Geothermal energy is widely used in volcanic regions of the world, like New Zealand. What observations have you made about the use of geothermal energy in Finland?

Conventional electricity production from geothermal sources is an established technology and industry where heat is more easily accessed near the surface. But geothermal energy offers multiple opportunities, from shallow heat systems for space heating and cooling to multi-megawatt power plants.

In Finland, shallow ground heat production (aka geothermal heat pumps) is a remarkable success story, even though we’re in one of the most challenging places in the world for geothermal energy research and application. According to the Finnish Heat Pump Association, today, over 150.000 geothermal heat pumps are installed in the country, and the numbers are growing substantially. Shallow geothermal energy production in the Nordic countries accounts for a very well-established industry that can already walk on its own feet. I was surprised that in Finland there are new individual homes sold with ground heat system already in place, demonstrating the competitiveness of this market.

Due to the cold climate here, we’re used to using ground heat to heat individual homes from a few shallow boreholes, at most. However, increasing the reward of geothermal developments requires drilling deep, and there lay the challenges: low geothermal gradient and low permeability. Finland`s bedrock is ancient and cold, and it has a thick lithosphere. Now we need to demonstrate how to find or create sufficient permeability to harvest the “deep heat” at economical rates. The Finnish bedrock is tricky, but I believe it can be tamed.

The most interesting issues now are the scalability of geothermal energy production to regional solutions, making use of deep geothermal energy, and developing production technologies that will create competitive markets. There’s plenty to research there.

The greatest advantage of geothermal energy is its baseload reliability: different from other alternative energy sources such as solar and wind which rely on climatic conditions for energy production, geothermal is available 24/7.

What are the challenges to the wider use of geothermal energy in Finland?

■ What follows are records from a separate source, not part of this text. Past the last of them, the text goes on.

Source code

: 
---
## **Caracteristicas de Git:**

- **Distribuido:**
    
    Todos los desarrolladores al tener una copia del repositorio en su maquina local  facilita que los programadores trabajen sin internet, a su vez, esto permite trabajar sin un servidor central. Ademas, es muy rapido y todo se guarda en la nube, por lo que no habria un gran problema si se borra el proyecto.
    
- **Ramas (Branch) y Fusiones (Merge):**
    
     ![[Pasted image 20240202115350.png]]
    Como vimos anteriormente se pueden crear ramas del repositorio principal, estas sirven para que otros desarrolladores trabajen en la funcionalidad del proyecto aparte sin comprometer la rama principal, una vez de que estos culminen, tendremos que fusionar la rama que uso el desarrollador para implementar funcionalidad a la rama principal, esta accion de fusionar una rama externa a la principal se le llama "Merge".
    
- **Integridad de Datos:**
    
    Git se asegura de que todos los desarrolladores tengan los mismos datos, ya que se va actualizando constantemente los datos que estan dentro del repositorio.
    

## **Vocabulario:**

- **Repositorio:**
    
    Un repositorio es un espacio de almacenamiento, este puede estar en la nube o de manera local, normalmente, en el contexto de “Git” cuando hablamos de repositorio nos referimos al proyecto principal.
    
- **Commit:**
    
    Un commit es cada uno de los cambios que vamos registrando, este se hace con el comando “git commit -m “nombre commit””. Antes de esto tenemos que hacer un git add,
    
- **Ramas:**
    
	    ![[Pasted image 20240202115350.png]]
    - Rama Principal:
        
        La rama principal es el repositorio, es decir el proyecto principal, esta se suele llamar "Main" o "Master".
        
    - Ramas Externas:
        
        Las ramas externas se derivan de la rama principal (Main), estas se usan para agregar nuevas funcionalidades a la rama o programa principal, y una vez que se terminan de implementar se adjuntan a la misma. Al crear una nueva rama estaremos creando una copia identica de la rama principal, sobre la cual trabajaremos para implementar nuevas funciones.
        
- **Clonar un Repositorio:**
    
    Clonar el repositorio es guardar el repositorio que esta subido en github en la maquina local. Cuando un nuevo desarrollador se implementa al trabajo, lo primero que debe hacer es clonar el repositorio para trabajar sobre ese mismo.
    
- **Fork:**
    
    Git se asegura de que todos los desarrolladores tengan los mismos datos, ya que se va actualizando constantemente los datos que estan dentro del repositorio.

In Finland, there are actually two key factors: heat production and technology. Deeper in the bedrock, heat production increases significantly, reaching 100° C at a depth of 6–7 kilometres, but so do the costs and risks associated with drilling boreholes. Drilling a deep hole takes several months and costs millions. But if we stay at more moderate depths, we need more boreholes and a larger borehole heat exchanger (BHE) area for a higher heat production. Our models suggest that in more densely populated areas, this may not be possible.

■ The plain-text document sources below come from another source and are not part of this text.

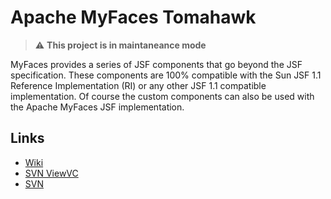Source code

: # Apache MyFaces Tomahawk

> :warning: **This project is in maintaneance mode**

MyFaces provides a series of JSF components that go beyond the JSF specification. These components are 100% compatible with the Sun JSF 1.1 Reference Implementation (RI) or any other JSF 1.1 compatible implementation. Of course the custom components can also be used with the Apache MyFaces JSF implementation.

## Links

* [Wiki](https://cwiki.apache.org/confluence/display/MYFACES2/Tomahawk/)
* [SVN ViewVC](https://svn.apache.org/viewvc/myfaces/tomahawk/trunk/)
* [SVN](https://svn.apache.org/repos/asf/myfaces/tomahawk/trunk/)






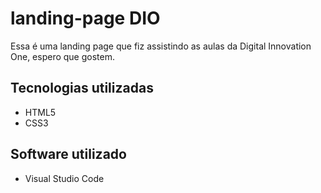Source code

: # landing-page DIO
Essa é uma landing page que fiz assistindo as aulas da Digital Innovation One, espero que gostem.

## Tecnologias utilizadas
- HTML5
- CSS3
## Software utilizado
- Visual Studio Code
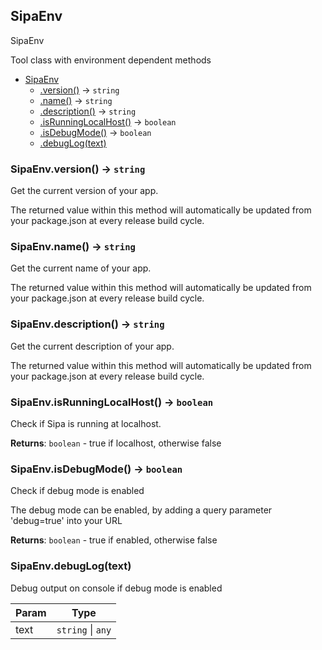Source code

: <a name="SipaEnv"></a>

## SipaEnv
SipaEnvTool class with environment dependent methods

* [SipaEnv](#SipaEnv)
    * [.version()](#SipaEnv.version) &rarr; <code>string</code>
    * [.name()](#SipaEnv.name) &rarr; <code>string</code>
    * [.description()](#SipaEnv.description) &rarr; <code>string</code>
    * [.isRunningLocalHost()](#SipaEnv.isRunningLocalHost) &rarr; <code>boolean</code>
    * [.isDebugMode()](#SipaEnv.isDebugMode) &rarr; <code>boolean</code>
    * [.debugLog(text)](#SipaEnv.debugLog)

<a name="SipaEnv.version"></a>

### SipaEnv.version() &rarr; <code>string</code>
Get the current version of your app.The returned value within this method will automatically beupdated from your package.json at every release build cycle.
<a name="SipaEnv.name"></a>

### SipaEnv.name() &rarr; <code>string</code>
Get the current name of your app.The returned value within this method will automatically beupdated from your package.json at every release build cycle.
<a name="SipaEnv.description"></a>

### SipaEnv.description() &rarr; <code>string</code>
Get the current description of your app.The returned value within this method will automatically beupdated from your package.json at every release build cycle.
<a name="SipaEnv.isRunningLocalHost"></a>

### SipaEnv.isRunningLocalHost() &rarr; <code>boolean</code>
Check if Sipa is running at localhost.

**Returns**: <code>boolean</code> - true if localhost, otherwise false  
<a name="SipaEnv.isDebugMode"></a>

### SipaEnv.isDebugMode() &rarr; <code>boolean</code>
Check if debug mode is enabledThe debug mode can be enabled, by adding a query parameter 'debug=true' into your URL

**Returns**: <code>boolean</code> - true if enabled, otherwise false  
<a name="SipaEnv.debugLog"></a>

### SipaEnv.debugLog(text)
Debug output on console if debug mode is enabled

| Param | Type |
| --- | --- |
| text | <code>string</code> \| <code>any</code> | 

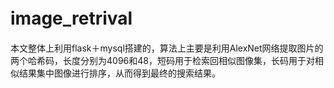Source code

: # image_retrival　
本文整体上利用flask＋mysql搭建的，算法上主要是利用AlexNet网络提取图片的两个哈希码，长度分别为4096和48，短码用于检索回相似图像集，长码用于对相似结果集中图像进行排序，从而得到最终的搜索结果。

We therefore need to be more accurate in assessing the geological conditions deep in the bedrock, the geothermal energy potential of a given area, and how to make energy production more efficient. At the same time, we need to reduce the costs and risks of drilling and production technology. Every unprofitable experience with deep geothermal boreholes reduces the industry`s confidence in new experiments.

Achieving this high-level of accuracy will require further research into indirect geophysical methods to find deep permeable zones at the same time that we will need more direct information from drillholes to evaluate the petrophysical and thermal properties of the deeper Fennoscandian crust. Collectively, this knowledge will allow us not only to correctly evaluate the natural geothermal resources beneath Finland but also how to design new technologies for heat extraction. For example, novel Enhanced Geothermal Systems (EGS) technology will strongly benefit from more accurate information about the deep Fennoscandian crust. Presently, only a dozen of boreholes have penetrated into deeper Finnish environments.

I think GTK is on the right path: promoting innovation, supporting baseline research, and creating cooperation opportunities. Working with a network of public operators, research organisations and businesses is critical to developing new low-carbon technologies and the only way to tackle the multiple issues of deeper geothermal exploration.

The Geoenergy group is also involved in GTK’s self-financed Koillismaa Deep Hole project that focuses on deep bedrock research. What makes the Koillismaa project interesting to a geothermal energy researcher?

I think that the initiative that GTK has for drilling the Koillismaa deep hole is exactly what we need in terms of new science. Now, Koillismaa is bringing together a critical mass of researchers to study the deeper subsurface. At the moment we have a limited amount of data about the deeper crust, and a small number of people working together towards common goals. I think Koillismaa has already achieved exciting goals by putting together our Geoenergy group with researchers from other units. In addition, Koillismaa is attracting national and international research partners such as the University of Turku and the University of Strasbourg (France). Having all these people in the same room talking, trying to resolve the same issues, is encouraging.

For geothermal energy researchers, a deep hole provides information on the actual (in-situ) conditions and rock types in the deep bedrock. We`re using the data we collect from the deep hole as a screen for new opportunities to find geothermal reservoirs in the deep Finnish crust. For example, we’ve been able to develop the capabilities and accuracy of the ADTS method to measure the in-situ thermal conductivity and other properties of bedrock at greater depths. Preliminary assessment of the drillhole data shows critical information to understand how heat and fluid migrate within the Finnish bedrock.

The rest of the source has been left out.